* [Exercise details]: Pictures don't belong in the copy; print all the records exactly.

[Records from a dataset]
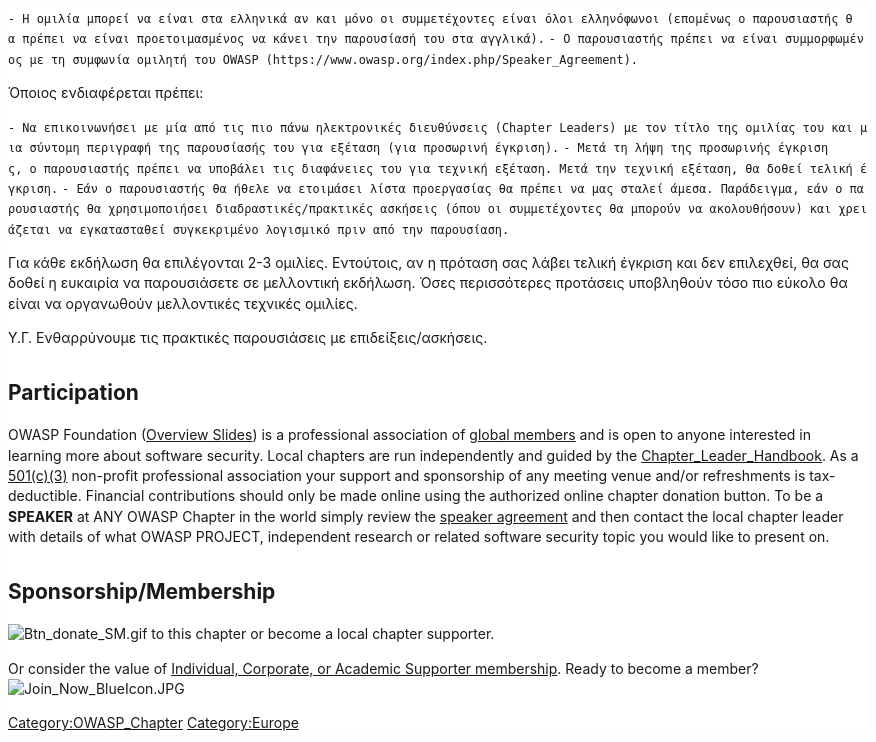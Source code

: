 `- Η ομιλία μπορεί να είναι στα ελληνικά αν και μόνο οι συμμετέχοντες είναι όλοι ελληνόφωνοι (επομένως ο παρουσιαστής θα πρέπει να είναι προετοιμασμένος να κάνει την παρουσίασή του στα αγγλικά).`
`- Ο παρουσιαστής πρέπει να είναι συμμορφωμένος με τη συμφωνία ομιλητή του OWASP (https://www.owasp.org/index.php/Speaker_Agreement).`

Όποιος ενδιαφέρεται πρέπει:

`- Να επικοινωνήσει με μία από τις πιο πάνω ηλεκτρονικές διευθύνσεις (Chapter Leaders) με τον τίτλο της ομιλίας του και μια σύντομη περιγραφή της παρουσίασής του για εξέταση (για προσωρινή έγκριση).`
`- Μετά τη λήψη της προσωρινής έγκρισης, ο παρουσιαστής πρέπει να υποβάλει τις διαφάνειες του για τεχνική εξέταση. Μετά την τεχνική εξέταση, θα δοθεί τελική έγκριση.`
`- Εάν ο παρουσιαστής θα ήθελε να ετοιμάσει λίστα προεργασίας θα πρέπει να μας σταλεί άμεσα. Παράδειγμα, εάν ο παρουσιαστής θα χρησιμοποιήσει διαδραστικές/πρακτικές ασκήσεις (όπου οι συμμετέχοντες θα μπορούν να ακολουθήσουν) και χρειάζεται να εγκατασταθεί συγκεκριμένο λογισμικό πριν από την παρουσίαση.`

Για κάθε εκδήλωση θα επιλέγονται 2-3 ομιλίες. Εντούτοις, αν η πρόταση
σας λάβει τελική έγκριση και δεν επιλεχθεί, θα σας δοθεί η ευκαιρία
να παρουσιάσετε σε μελλοντική εκδήλωση. Όσες περισσότερες προτάσεις
υποβληθούν τόσο πιο εύκολο θα είναι να οργανωθούν μελλοντικές
τεχνικές ομιλίες.

Υ.Γ. Ενθαρρύνουμε τις πρακτικές παρουσιάσεις με επιδείξεις/ασκήσεις.

## Participation

OWASP Foundation ([Overview
Slides](https://docs.google.com/a/owasp.org/presentation/d/10wi1EWFCPZwCpkB6qZaBNN8mR2XfQs8sLxcj9SCsP6c/edit?usp=sharing))
is a professional association of [global members](Membership "wikilink")
and is open to anyone interested in learning more about software
security. Local chapters are run independently and guided by the
[Chapter_Leader_Handbook](Chapter_Leader_Handbook "wikilink"). As a
[501(c)(3)](About_OWASP "wikilink") non-profit professional association
your support and sponsorship of any meeting venue and/or refreshments is
tax-deductible. Financial contributions should only be made online using
the authorized online chapter donation button. To be a <b>SPEAKER</b> at
ANY OWASP Chapter in the world simply review the [speaker
agreement](Speaker_Agreement "wikilink") and then contact the local
chapter leader with details of what OWASP PROJECT, independent research
or related software security topic you would like to present on.

## Sponsorship/Membership

![Btn_donate_SM.gif](Btn_donate_SM.gif "Btn_donate_SM.gif") to this
chapter or become a local chapter supporter.

Or consider the value of [Individual, Corporate, or Academic Supporter
membership](Membership "wikilink"). Ready to become a member?
![Join_Now_BlueIcon.JPG](Join_Now_BlueIcon.JPG
"Join_Now_BlueIcon.JPG")

[Category:OWASP_Chapter](Category:OWASP_Chapter "wikilink")
[Category:Europe](Category:Europe "wikilink")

* [Final answer]:
Source code

: `- Η ομιλία μπορεί να είναι στα ελληνικά αν και μόνο οι συμμετέχοντες είναι όλοι ελληνόφωνοι (επομένως ο παρουσιαστής θα πρέπει να είναι προετοιμασμένος να κάνει την παρουσίασή του στα αγγλικά).`
`- Ο παρουσιαστής πρέπει να είναι συμμορφωμένος με τη συμφωνία ομιλητή του OWASP (https://www.owasp.org/index.php/Speaker_Agreement).`

Όποιος ενδιαφέρεται πρέπει:

`- Να επικοινωνήσει με μία από τις πιο πάνω ηλεκτρονικές διευθύνσεις (Chapter Leaders) με τον τίτλο της ομιλίας του και μια σύντομη περιγραφή της παρουσίασής του για εξέταση (για προσωρινή έγκριση).`
`- Μετά τη λήψη της προσωρινής έγκρισης, ο παρουσιαστής πρέπει να υποβάλει τις διαφάνειες του για τεχνική εξέταση. Μετά την τεχνική εξέταση, θα δοθεί τελική έγκριση.`
`- Εάν ο παρουσιαστής θα ήθελε να ετοιμάσει λίστα προεργασίας θα πρέπει να μας σταλεί άμεσα. Παράδειγμα, εάν ο παρουσιαστής θα χρησιμοποιήσει διαδραστικές/πρακτικές ασκήσεις (όπου οι συμμετέχοντες θα μπορούν να ακολουθήσουν) και χρειάζεται να εγκατασταθεί συγκεκριμένο λογισμικό πριν από την παρουσίαση.`

Για κάθε εκδήλωση θα επιλέγονται 2-3 ομιλίες. Εντούτοις, αν η πρόταση
σας λάβει τελική έγκριση και δεν επιλεχθεί, θα σας δοθεί η ευκαιρία
να παρουσιάσετε σε μελλοντική εκδήλωση. Όσες περισσότερες προτάσεις
υποβληθούν τόσο πιο εύκολο θα είναι να οργανωθούν μελλοντικές
τεχνικές ομιλίες.

Υ.Γ. Ενθαρρύνουμε τις πρακτικές παρουσιάσεις με επιδείξεις/ασκήσεις.

## Participation

OWASP Foundation ([Overview
Slides](https://docs.google.com/a/owasp.org/presentation/d/10wi1EWFCPZwCpkB6qZaBNN8mR2XfQs8sLxcj9SCsP6c/edit?usp=sharing))
is a professional association of [global members](Membership "wikilink")
and is open to anyone interested in learning more about software
security. Local chapters are run independently and guided by the
[Chapter_Leader_Handbook](Chapter_Leader_Handbook "wikilink"). As a
[501(c)(3)](About_OWASP "wikilink") non-profit professional association
your support and sponsorship of any meeting venue and/or refreshments is
tax-deductible. Financial contributions should only be made online using
the authorized online chapter donation button. To be a <b>SPEAKER</b> at
ANY OWASP Chapter in the world simply review the [speaker
agreement](Speaker_Agreement "wikilink") and then contact the local
chapter leader with details of what OWASP PROJECT, independent research
or related software security topic you would like to present on.

## Sponsorship/Membership

![Btn_donate_SM.gif](Btn_donate_SM.gif "Btn_donate_SM.gif") to this
chapter or become a local chapter supporter.

Or consider the value of [Individual, Corporate, or Academic Supporter
membership](Membership "wikilink"). Ready to become a member?
![Join_Now_BlueIcon.JPG](Join_Now_BlueIcon.JPG
"Join_Now_BlueIcon.JPG")

[Category:OWASP_Chapter](Category:OWASP_Chapter "wikilink")
[Category:Europe](Category:Europe "wikilink")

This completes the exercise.